We Are Experiencing Technical Difficulties
So something is blowing up over here. I haven't resolved
what yet. Nothing has changed in weeks outside of little
niggly changes here and there- we had 3 weeks of almost
perfect uptime, yet now suddenly sql queries are
randomly failing all over the place. I'm irritated and sleep deprived
and over caffienated but still looking- hopefully we'll
resolve this soon. In the meantime, hang in there, and you
don't need to keep sending me email telling me- believe me,
I know. It's all I've been doing since last night.
Don't make changes on the live system, no matter how "niggling".
with r00t privileges maybe ? ;)
Just give me root access on slashdot.org, and I'll fix it in a jiffy!
(not)
cd /
rm -rf *
=^)
Perhaps it's not the OSS-correct way to do it, but perhaps it's time to change DB's? I don't know about the offerings from IBM/Informix/Oracle, but I can tell you that the Sybase ASE 11.0.3 distro for linux is as solid and reliable as the version we've been running on Solaris for the last 3 years (on a site that serves 20M pages/week)

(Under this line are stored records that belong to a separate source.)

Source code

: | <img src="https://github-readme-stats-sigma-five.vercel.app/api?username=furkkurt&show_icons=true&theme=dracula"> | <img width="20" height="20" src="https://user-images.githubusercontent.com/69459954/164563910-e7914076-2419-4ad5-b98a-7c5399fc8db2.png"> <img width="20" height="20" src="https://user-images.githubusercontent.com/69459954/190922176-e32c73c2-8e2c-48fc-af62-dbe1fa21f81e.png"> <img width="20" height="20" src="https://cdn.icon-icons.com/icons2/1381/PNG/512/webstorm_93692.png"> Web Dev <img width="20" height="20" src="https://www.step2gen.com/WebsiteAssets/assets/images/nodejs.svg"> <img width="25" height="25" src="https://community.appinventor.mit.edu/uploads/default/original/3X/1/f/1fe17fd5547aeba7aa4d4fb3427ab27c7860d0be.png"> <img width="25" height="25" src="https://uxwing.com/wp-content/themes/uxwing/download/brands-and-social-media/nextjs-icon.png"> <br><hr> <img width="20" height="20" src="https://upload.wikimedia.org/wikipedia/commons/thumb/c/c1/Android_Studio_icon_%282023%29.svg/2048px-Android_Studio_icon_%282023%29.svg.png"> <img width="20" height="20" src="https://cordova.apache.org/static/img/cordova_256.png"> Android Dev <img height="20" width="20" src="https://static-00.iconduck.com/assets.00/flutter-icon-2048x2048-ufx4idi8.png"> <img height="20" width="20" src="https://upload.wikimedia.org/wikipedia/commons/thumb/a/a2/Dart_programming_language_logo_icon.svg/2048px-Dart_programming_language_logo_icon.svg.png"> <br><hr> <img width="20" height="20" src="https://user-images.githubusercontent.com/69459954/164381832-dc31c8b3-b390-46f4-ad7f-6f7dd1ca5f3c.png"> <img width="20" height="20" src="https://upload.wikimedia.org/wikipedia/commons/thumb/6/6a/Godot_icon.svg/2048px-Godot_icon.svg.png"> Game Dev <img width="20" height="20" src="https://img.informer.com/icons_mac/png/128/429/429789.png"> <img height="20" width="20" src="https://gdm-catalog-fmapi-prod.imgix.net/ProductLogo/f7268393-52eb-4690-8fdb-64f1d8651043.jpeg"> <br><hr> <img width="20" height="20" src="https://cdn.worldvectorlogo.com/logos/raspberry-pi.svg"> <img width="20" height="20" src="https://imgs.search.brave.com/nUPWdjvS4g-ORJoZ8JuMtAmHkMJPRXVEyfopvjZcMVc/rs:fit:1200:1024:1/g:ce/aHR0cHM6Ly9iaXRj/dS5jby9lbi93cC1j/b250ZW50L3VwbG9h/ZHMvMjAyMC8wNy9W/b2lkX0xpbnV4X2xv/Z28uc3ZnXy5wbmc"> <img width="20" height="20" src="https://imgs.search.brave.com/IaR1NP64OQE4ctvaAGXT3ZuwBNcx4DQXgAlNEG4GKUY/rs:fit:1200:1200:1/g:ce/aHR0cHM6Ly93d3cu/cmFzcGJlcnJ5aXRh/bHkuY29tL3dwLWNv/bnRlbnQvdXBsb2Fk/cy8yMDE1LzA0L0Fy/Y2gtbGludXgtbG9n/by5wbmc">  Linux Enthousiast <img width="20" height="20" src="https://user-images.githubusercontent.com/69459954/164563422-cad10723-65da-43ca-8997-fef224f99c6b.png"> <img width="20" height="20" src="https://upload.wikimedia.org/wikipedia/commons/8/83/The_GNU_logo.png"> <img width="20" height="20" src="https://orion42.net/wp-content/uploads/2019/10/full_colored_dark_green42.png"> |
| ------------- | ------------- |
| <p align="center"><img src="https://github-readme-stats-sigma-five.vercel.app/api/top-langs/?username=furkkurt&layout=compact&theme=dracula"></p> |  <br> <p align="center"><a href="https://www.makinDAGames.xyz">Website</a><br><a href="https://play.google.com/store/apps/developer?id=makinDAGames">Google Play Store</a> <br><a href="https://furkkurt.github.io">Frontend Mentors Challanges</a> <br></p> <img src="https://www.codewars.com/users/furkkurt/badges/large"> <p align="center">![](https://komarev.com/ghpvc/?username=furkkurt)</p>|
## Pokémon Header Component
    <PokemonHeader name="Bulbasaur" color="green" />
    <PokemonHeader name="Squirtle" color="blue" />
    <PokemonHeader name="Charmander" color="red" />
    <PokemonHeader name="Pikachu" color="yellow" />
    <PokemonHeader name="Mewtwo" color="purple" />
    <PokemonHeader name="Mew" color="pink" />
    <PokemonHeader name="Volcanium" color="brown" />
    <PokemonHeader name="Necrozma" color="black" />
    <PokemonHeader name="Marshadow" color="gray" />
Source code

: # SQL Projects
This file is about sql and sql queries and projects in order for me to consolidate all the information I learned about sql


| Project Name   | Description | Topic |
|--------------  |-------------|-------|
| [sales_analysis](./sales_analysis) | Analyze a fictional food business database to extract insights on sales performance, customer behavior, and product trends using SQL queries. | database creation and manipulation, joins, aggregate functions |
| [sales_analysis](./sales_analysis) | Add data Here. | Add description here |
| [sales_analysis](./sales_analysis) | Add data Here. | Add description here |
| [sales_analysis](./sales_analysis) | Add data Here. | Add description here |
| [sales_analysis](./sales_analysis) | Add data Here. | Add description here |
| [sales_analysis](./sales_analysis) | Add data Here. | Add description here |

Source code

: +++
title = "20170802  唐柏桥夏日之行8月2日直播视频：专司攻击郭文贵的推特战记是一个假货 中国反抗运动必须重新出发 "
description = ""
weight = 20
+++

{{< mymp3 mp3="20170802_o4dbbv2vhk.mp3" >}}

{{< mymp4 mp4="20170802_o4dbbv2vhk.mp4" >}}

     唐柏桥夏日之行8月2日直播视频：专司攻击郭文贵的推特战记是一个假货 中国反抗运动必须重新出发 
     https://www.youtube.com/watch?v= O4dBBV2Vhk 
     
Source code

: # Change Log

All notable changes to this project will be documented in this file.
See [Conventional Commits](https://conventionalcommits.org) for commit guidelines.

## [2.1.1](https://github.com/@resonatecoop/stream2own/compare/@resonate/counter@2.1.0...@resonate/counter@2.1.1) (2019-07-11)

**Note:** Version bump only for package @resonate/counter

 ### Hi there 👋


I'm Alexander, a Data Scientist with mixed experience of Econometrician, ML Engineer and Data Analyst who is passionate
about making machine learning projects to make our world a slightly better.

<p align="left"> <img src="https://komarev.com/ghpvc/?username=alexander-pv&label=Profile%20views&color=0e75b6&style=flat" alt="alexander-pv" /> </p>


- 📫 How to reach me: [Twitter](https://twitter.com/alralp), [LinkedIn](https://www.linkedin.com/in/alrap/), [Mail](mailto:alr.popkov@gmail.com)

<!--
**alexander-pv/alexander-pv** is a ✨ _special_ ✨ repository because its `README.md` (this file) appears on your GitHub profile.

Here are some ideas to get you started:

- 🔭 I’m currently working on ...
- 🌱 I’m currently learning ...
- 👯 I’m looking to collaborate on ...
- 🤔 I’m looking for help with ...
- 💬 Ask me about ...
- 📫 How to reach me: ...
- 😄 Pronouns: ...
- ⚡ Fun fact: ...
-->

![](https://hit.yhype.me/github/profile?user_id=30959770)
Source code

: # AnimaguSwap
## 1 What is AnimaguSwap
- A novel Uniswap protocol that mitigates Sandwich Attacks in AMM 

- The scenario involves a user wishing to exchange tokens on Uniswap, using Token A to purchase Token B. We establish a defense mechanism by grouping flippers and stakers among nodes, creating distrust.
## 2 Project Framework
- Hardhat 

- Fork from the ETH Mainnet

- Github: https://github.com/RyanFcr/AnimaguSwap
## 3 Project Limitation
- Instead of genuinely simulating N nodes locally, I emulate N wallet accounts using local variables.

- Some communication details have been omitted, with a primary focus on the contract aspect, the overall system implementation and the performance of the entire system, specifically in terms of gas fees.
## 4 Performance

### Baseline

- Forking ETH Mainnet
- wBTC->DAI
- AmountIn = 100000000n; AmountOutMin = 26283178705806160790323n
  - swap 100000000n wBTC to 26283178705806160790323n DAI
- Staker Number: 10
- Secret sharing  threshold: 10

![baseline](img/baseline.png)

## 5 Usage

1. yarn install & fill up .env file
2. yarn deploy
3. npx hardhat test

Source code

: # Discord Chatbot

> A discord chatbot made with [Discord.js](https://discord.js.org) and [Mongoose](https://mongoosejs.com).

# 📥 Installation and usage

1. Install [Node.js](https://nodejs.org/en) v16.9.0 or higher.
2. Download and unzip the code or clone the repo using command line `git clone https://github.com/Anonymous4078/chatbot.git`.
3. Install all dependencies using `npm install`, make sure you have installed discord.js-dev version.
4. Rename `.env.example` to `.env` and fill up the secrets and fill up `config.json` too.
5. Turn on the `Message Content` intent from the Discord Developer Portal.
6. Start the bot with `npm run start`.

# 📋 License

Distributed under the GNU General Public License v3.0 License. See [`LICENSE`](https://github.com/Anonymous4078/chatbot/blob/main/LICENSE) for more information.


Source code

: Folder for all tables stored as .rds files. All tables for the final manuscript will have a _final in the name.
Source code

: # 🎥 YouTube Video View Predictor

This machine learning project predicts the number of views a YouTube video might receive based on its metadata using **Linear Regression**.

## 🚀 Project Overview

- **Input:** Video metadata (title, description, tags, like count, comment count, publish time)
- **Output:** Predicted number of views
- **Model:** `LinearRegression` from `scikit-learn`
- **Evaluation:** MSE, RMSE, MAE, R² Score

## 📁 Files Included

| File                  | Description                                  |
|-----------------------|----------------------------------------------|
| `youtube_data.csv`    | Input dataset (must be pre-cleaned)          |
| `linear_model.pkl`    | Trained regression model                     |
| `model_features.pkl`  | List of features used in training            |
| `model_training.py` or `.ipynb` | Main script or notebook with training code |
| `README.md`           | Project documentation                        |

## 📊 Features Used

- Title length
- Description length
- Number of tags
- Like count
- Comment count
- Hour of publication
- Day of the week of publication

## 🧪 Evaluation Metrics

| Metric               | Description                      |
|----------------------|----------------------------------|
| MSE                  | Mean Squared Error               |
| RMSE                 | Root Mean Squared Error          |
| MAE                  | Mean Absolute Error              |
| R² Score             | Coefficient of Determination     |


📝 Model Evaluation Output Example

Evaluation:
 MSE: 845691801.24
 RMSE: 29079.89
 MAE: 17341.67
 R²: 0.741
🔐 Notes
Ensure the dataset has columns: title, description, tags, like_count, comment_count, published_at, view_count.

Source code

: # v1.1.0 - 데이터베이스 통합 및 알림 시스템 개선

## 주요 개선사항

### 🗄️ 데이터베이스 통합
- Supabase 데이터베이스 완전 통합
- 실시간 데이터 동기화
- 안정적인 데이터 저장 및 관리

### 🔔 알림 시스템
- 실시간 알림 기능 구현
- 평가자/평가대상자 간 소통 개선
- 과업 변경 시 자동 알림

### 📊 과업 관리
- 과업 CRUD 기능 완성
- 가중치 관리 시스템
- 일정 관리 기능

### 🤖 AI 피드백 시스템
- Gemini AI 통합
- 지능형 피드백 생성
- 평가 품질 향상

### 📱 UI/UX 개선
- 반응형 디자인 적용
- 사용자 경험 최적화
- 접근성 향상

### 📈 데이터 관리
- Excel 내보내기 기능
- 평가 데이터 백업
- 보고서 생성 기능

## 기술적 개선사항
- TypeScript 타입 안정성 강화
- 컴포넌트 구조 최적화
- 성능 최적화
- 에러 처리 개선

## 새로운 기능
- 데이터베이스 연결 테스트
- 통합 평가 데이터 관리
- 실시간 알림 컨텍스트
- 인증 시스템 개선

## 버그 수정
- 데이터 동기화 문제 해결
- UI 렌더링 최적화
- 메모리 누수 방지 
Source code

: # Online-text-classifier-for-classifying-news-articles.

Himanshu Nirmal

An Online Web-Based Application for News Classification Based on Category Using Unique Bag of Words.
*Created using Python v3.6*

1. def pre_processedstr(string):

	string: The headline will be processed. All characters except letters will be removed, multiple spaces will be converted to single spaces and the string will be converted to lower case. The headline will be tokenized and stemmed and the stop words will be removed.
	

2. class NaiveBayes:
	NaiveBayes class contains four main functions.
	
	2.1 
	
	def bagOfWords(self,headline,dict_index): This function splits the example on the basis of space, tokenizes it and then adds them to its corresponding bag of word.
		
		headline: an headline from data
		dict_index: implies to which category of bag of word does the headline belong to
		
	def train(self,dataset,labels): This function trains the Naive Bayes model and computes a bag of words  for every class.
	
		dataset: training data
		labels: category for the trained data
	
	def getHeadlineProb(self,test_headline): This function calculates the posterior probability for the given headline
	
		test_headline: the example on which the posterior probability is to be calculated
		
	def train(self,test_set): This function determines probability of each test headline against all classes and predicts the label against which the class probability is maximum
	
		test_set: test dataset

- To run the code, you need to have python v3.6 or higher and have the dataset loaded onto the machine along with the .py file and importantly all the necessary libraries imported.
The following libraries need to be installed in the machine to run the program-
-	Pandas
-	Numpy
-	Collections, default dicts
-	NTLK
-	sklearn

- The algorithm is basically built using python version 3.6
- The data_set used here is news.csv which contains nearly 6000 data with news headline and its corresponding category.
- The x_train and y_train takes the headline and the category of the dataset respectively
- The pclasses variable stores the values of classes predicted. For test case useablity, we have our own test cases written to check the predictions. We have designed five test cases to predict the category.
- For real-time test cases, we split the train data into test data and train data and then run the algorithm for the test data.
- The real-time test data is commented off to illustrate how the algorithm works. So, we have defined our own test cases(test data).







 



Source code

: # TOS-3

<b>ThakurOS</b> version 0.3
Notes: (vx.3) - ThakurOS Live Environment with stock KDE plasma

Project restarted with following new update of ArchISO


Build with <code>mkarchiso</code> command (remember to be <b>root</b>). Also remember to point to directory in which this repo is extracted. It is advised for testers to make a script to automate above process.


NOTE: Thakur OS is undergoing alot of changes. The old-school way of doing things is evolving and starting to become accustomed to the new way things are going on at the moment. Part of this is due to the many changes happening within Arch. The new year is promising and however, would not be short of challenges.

The problem with your example is that once you run out of process slots, your program stops doing anything. This allows all offending processes to be stopped and then all killed. Try:
main()
{
while (fork()>=0);
}
This way whenever a fork fails, it exits, allowing a fork attempt elsewhere to succeed. The result is a mush of continually changeing process ids as no one process sticks about for very long. Harder to kill than the other example. Of course it's possible for all parts of this forkbomb to fail and terminate simultaneously. Not likely, though.
I don't know mysql to well, but too many open files sounds like a filedescriptor problem to me
:) )
Perhaps recompiling the kernel to allow more open file descriptors would help?
Ken Hahn (too lazy to log in)
ken@NOSPAM
NOSPAM@peace.tbcnet.com
(you figure it out
Perhaps you should contact Monty from TCX. You did pay for your MySQL copy, didn't you?
I'm sure they'll be happy to help a popular site like Slashdot just to demonstrate their excellent support and MySQL quality.
Have you tried isamchk btw?
And if the forkbomb is called kerneld and is being run with cwd==/ ?
Not sure if this is related but I've noticed that the story about the Canadian Cracker is not in the list of articles. The page is still there since I can get to it, but other pages don't point to it.
Keep up the good work! It's likely just growing pains anyway... :)
Codifex Maximus sans a password.
You said long time ago, slashdot v0.3 would be released to public. But until now, I haven't seen any piece of shit of it yet!
Make it GPL! And let people debug the damn thing for ya. Much better guys on the net! What do ya think?
i keep getting the same damn thing too. it seems to be related to the anoying banner adds that take 10 minutes to load. i usually just hit stop shortly after going to the page so i dont have to wait for the banner add and so that it dosent cause the page to render all wrong when the add times out.
#!/bin/sh
#
# Name this "bomb"
bomb &
bomb &
sleep 5 #optional keeps them in memory longer
This shell script launches a new shell for each process, and quickly starts to use virtual memory, unlike the C example.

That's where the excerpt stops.